The outlook for persons with Rett syndrome is not all doom and gloom. Even though the condition is such that most will need lots of help to get through each day, some independent skills associated with eating, drinking, toileting and/or dressing, can be learnt. Communication is particularly important as there is strong desire on their part to interact with those around them, despite their lack of expressive language and impaired hand use. This desire is evident by their eye gaze communication, facial expressions, and/or body gestures.

Females with Rett syndrome have greater receptive language (i.e., what they hear and understand) than expressive language (speech). It is important for them that the activity and/or content of a conversation involves something that they find very stimulating. Communication methods vary considerably among the Rett syndrome population.

Methods can include one or more of the following, eye pointing and blinking, use of yes/no, flash cards, pictures, switches, facilitation, communication boards, head pointers, voice output devices, computers (with touch windows, Intellikeys keyboard, switch activated mouse or eye gaze assistive technology such as Tobii), and more recently, the Ipad. Abilities can also be influenced by such things as the extent of hand use, degree of mobility and/or stiffness, state of posture, level of intelligence and the listener’s appreciation of communication techniques to use, to name just a few.
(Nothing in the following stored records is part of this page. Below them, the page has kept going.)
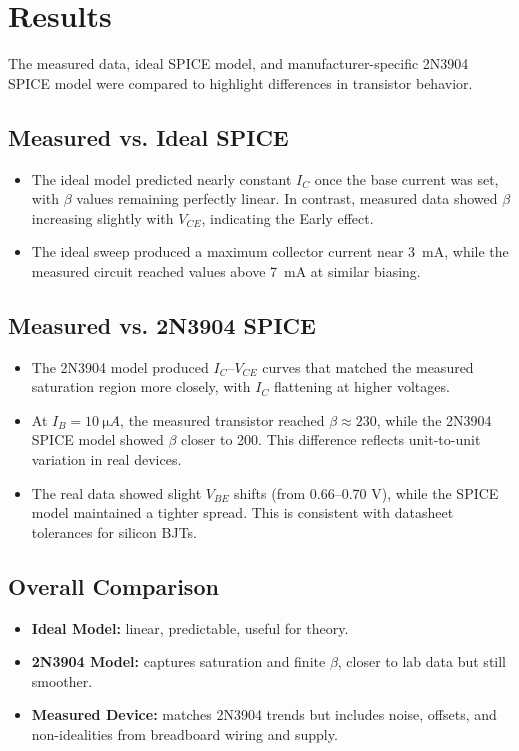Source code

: \documentclass[12pt]{article}
\begin{document}
\section{Results}

The measured data, ideal SPICE model, and manufacturer-specific 2N3904 SPICE
model were compared to highlight differences in transistor behavior.

\subsection*{Measured vs. Ideal SPICE}
\begin{itemize}
  \item The ideal model predicted nearly constant $I_C$ once the base current was set,
        with $\beta$ values remaining perfectly linear. In contrast, measured data
        showed $\beta$ increasing slightly with $V_{CE}$, indicating the Early effect.
  \item The ideal sweep produced a maximum collector current near \SI{3}{mA}, while
        the measured circuit reached values above \SI{7}{mA} at similar biasing.
\end{itemize}

\subsection*{Measured vs. 2N3904 SPICE}
\begin{itemize}
  \item The 2N3904 model produced $I_C$--$V_{CE}$ curves that matched the measured
        saturation region more closely, with $I_C$ flattening at higher voltages.
  \item At $I_B = \SI{10}{\micro A}$, the measured transistor reached
        $\beta \approx 230$, while the 2N3904 SPICE model showed $\beta$ closer
        to 200. This difference reflects unit-to-unit variation in real devices.
  \item The real data showed slight $V_{BE}$ shifts (from 0.66--0.70 V), while
        the SPICE model maintained a tighter spread. This is consistent with
        datasheet tolerances for silicon BJTs.
\end{itemize}

\subsection*{Overall Comparison}
\begin{itemize}
  \item \textbf{Ideal Model:} linear, predictable, useful for theory.
  \item \textbf{2N3904 Model:} captures saturation and finite $\beta$, closer to
        lab data but still smoother.
  \item \textbf{Measured Device:} matches 2N3904 trends but includes noise,
        offsets, and non-idealities from breadboard wiring and supply.
\end{itemize}
\end{document}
Despite their difficulties, persons with Rett syndrome can continue to learn and enjoy family and friends, well into middle age and beyond. Life expectancy and survival data for the disorder has to be treated with caution as statistics on those affected by the condition and the number who die, do not include all such cases from around the world. The Australian Rett Syndrome Study has reported that 98% of Australian Rett syndrome girls born from 1976 onwards, would still be alive at 10 years of age and 75% at 25 years.

Life expectancy data concerning an American Rett syndrome population was presented at the 7th World Congress on Rett Syndrome in New Orleans in June 2012 and stated that the odds of living for 10 years was the same as that of the general population of the United States living for 10 years. As for longer terms of survival, it was calculated that 90% of their Rett syndrome population would still be alive at age 20, 75% at age 30, 65% at age 40, and 50% at age 50 years.